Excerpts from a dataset
Start of Block

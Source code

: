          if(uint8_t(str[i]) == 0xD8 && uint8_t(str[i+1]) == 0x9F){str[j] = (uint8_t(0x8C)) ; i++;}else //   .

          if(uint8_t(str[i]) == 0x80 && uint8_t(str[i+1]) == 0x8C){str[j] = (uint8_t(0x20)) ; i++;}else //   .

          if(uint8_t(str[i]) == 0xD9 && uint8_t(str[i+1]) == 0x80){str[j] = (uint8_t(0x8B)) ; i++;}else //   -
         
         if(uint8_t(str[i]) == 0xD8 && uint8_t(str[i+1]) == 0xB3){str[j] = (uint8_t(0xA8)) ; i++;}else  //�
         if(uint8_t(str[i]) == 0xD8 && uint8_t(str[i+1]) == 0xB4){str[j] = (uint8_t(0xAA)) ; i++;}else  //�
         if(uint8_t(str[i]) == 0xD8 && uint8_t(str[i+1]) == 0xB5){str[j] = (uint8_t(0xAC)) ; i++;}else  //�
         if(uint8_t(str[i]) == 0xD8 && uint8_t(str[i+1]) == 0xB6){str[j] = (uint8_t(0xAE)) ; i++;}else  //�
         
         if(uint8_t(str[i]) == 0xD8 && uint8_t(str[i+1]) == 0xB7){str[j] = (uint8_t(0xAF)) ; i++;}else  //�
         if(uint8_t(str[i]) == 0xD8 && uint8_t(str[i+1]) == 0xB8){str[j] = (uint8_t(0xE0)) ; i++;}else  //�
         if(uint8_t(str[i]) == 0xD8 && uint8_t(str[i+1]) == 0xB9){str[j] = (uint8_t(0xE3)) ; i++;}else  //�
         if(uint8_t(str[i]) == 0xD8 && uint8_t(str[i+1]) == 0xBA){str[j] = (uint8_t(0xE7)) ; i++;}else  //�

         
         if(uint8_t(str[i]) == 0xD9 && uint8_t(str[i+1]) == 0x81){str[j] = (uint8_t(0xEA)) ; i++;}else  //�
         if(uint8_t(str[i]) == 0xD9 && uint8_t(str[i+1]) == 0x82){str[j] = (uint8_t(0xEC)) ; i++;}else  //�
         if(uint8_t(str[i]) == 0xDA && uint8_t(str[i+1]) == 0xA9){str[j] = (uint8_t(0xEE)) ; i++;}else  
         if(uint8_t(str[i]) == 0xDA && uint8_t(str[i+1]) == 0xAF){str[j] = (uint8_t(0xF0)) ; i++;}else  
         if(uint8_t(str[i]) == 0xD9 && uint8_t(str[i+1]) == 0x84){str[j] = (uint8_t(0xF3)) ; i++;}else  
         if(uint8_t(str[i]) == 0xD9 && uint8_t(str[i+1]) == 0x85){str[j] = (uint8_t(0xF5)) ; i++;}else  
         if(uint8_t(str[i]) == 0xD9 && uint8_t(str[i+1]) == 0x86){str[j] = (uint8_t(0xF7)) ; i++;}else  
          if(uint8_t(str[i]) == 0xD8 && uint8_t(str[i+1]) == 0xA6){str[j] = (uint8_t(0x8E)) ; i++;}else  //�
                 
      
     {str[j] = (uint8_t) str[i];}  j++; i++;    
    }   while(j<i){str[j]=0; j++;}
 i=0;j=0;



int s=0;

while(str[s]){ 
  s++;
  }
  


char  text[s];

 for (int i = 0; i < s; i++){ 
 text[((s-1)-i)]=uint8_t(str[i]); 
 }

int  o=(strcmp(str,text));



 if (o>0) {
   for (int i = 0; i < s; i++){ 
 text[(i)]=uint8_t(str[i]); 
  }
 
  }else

End of Block

- The problem:
Which lines in the entries above contain "text"? Pull each of them out.

- Response box:
char  text[s];
 text[((s-1)-i)]=uint8_t(str[i]); 
int  o=(strcmp(str,text));
 text[(i)]=uint8_t(str[i]); 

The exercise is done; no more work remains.